Source texts of formatted documents
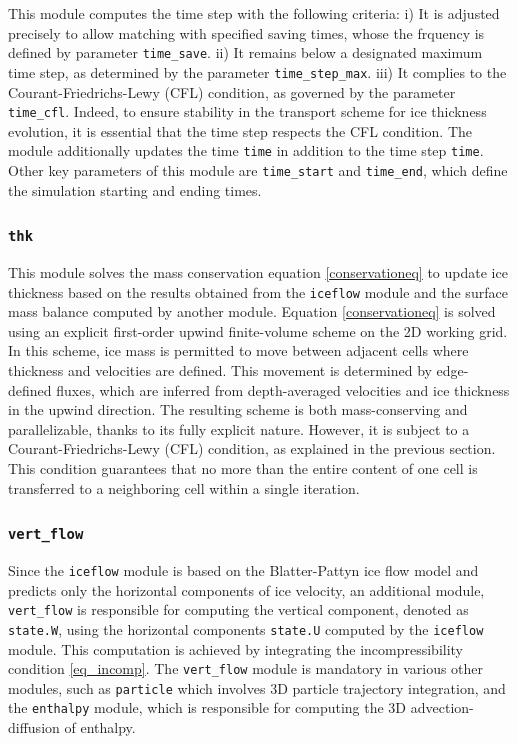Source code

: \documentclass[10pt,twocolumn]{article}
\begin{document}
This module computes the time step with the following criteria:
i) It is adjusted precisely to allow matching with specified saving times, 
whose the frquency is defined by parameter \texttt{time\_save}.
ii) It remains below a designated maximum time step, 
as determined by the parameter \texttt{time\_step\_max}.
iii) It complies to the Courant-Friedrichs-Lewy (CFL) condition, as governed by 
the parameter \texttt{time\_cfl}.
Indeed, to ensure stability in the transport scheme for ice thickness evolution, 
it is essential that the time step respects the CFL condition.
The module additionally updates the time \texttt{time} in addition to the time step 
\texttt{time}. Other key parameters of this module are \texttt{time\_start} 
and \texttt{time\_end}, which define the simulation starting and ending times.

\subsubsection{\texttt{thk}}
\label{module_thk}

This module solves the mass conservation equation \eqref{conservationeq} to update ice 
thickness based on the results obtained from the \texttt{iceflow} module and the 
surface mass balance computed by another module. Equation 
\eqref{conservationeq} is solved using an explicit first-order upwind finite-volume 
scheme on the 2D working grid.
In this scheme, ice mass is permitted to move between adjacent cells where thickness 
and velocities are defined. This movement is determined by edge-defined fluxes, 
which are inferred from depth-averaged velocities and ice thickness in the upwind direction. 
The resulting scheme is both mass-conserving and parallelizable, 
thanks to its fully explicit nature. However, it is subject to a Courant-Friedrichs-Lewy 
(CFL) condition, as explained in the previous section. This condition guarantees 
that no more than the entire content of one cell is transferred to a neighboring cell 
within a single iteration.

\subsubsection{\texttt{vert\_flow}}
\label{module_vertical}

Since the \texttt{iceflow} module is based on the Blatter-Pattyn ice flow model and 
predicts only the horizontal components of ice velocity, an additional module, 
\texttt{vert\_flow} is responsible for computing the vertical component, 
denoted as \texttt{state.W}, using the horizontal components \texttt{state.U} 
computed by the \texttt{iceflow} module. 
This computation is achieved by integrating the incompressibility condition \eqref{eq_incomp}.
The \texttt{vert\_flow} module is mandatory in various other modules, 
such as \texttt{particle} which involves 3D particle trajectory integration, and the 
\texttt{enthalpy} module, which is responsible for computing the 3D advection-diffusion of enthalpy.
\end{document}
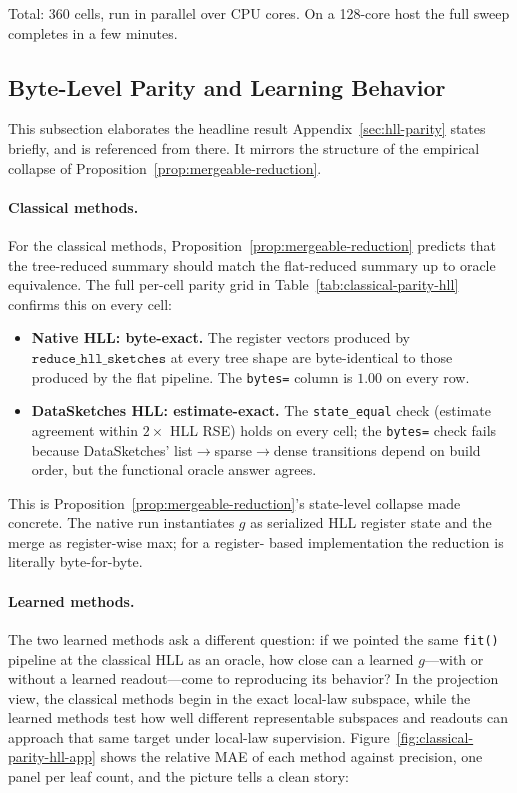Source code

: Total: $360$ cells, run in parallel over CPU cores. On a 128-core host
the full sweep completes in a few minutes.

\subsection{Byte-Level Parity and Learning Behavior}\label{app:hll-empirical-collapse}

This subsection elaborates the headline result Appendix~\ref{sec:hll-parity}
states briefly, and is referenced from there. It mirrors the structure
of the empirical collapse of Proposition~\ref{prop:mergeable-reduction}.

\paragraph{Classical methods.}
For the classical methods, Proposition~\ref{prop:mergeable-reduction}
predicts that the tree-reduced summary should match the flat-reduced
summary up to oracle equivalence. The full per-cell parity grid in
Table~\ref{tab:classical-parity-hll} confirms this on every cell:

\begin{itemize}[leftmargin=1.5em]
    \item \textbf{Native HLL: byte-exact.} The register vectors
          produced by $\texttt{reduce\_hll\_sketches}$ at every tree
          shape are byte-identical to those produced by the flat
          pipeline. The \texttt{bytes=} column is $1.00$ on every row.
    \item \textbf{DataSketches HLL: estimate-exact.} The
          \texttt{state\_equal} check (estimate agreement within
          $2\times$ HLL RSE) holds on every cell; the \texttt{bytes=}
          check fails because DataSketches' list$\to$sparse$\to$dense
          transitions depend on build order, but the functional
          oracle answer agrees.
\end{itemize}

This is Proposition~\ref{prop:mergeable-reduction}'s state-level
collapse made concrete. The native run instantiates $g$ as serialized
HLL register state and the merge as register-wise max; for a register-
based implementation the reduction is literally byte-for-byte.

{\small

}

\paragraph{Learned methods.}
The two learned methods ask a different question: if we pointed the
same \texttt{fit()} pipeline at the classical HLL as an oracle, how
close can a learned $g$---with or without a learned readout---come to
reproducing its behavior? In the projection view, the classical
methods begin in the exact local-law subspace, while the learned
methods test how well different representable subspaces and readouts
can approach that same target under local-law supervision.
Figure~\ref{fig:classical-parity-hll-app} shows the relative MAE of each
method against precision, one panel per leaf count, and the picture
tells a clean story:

■ YOUR OBJECTIVE ■
An exact copy of the data is required, with the pictures excluded.

■ SOLUTION FOR THIS TASK ■
Source code

: \documentclass[10pt,twocolumn]{article}
\begin{document}
This module computes the time step with the following criteria:
i) It is adjusted precisely to allow matching with specified saving times, 
whose the frquency is defined by parameter \texttt{time\_save}.
ii) It remains below a designated maximum time step, 
as determined by the parameter \texttt{time\_step\_max}.
iii) It complies to the Courant-Friedrichs-Lewy (CFL) condition, as governed by 
the parameter \texttt{time\_cfl}.
Indeed, to ensure stability in the transport scheme for ice thickness evolution, 
it is essential that the time step respects the CFL condition.
The module additionally updates the time \texttt{time} in addition to the time step 
\texttt{time}. Other key parameters of this module are \texttt{time\_start} 
and \texttt{time\_end}, which define the simulation starting and ending times.

\subsubsection{\texttt{thk}}
\label{module_thk}

This module solves the mass conservation equation \eqref{conservationeq} to update ice 
thickness based on the results obtained from the \texttt{iceflow} module and the 
surface mass balance computed by another module. Equation 
\eqref{conservationeq} is solved using an explicit first-order upwind finite-volume 
scheme on the 2D working grid.
In this scheme, ice mass is permitted to move between adjacent cells where thickness 
and velocities are defined. This movement is determined by edge-defined fluxes, 
which are inferred from depth-averaged velocities and ice thickness in the upwind direction. 
The resulting scheme is both mass-conserving and parallelizable, 
thanks to its fully explicit nature. However, it is subject to a Courant-Friedrichs-Lewy 
(CFL) condition, as explained in the previous section. This condition guarantees 
that no more than the entire content of one cell is transferred to a neighboring cell 
within a single iteration.

\subsubsection{\texttt{vert\_flow}}
\label{module_vertical}

Since the \texttt{iceflow} module is based on the Blatter-Pattyn ice flow model and 
predicts only the horizontal components of ice velocity, an additional module, 
\texttt{vert\_flow} is responsible for computing the vertical component, 
denoted as \texttt{state.W}, using the horizontal components \texttt{state.U} 
computed by the \texttt{iceflow} module. 
This computation is achieved by integrating the incompressibility condition \eqref{eq_incomp}.
The \texttt{vert\_flow} module is mandatory in various other modules, 
such as \texttt{particle} which involves 3D particle trajectory integration, and the 
\texttt{enthalpy} module, which is responsible for computing the 3D advection-diffusion of enthalpy.
\end{document}
Source code

: Total: $360$ cells, run in parallel over CPU cores. On a 128-core host
the full sweep completes in a few minutes.

\subsection{Byte-Level Parity and Learning Behavior}\label{app:hll-empirical-collapse}

This subsection elaborates the headline result Appendix~\ref{sec:hll-parity}
states briefly, and is referenced from there. It mirrors the structure
of the empirical collapse of Proposition~\ref{prop:mergeable-reduction}.

\paragraph{Classical methods.}
For the classical methods, Proposition~\ref{prop:mergeable-reduction}
predicts that the tree-reduced summary should match the flat-reduced
summary up to oracle equivalence. The full per-cell parity grid in
Table~\ref{tab:classical-parity-hll} confirms this on every cell:

\begin{itemize}[leftmargin=1.5em]
    \item \textbf{Native HLL: byte-exact.} The register vectors
          produced by $\texttt{reduce\_hll\_sketches}$ at every tree
          shape are byte-identical to those produced by the flat
          pipeline. The \texttt{bytes=} column is $1.00$ on every row.
    \item \textbf{DataSketches HLL: estimate-exact.} The
          \texttt{state\_equal} check (estimate agreement within
          $2\times$ HLL RSE) holds on every cell; the \texttt{bytes=}
          check fails because DataSketches' list$\to$sparse$\to$dense
          transitions depend on build order, but the functional
          oracle answer agrees.
\end{itemize}

This is Proposition~\ref{prop:mergeable-reduction}'s state-level
collapse made concrete. The native run instantiates $g$ as serialized
HLL register state and the merge as register-wise max; for a register-
based implementation the reduction is literally byte-for-byte.

{\small

}

\paragraph{Learned methods.}
The two learned methods ask a different question: if we pointed the
same \texttt{fit()} pipeline at the classical HLL as an oracle, how
close can a learned $g$---with or without a learned readout---come to
reproducing its behavior? In the projection view, the classical
methods begin in the exact local-law subspace, while the learned
methods test how well different representable subspaces and readouts
can approach that same target under local-law supervision.
Figure~\ref{fig:classical-parity-hll-app} shows the relative MAE of each
method against precision, one panel per leaf count, and the picture
tells a clean story:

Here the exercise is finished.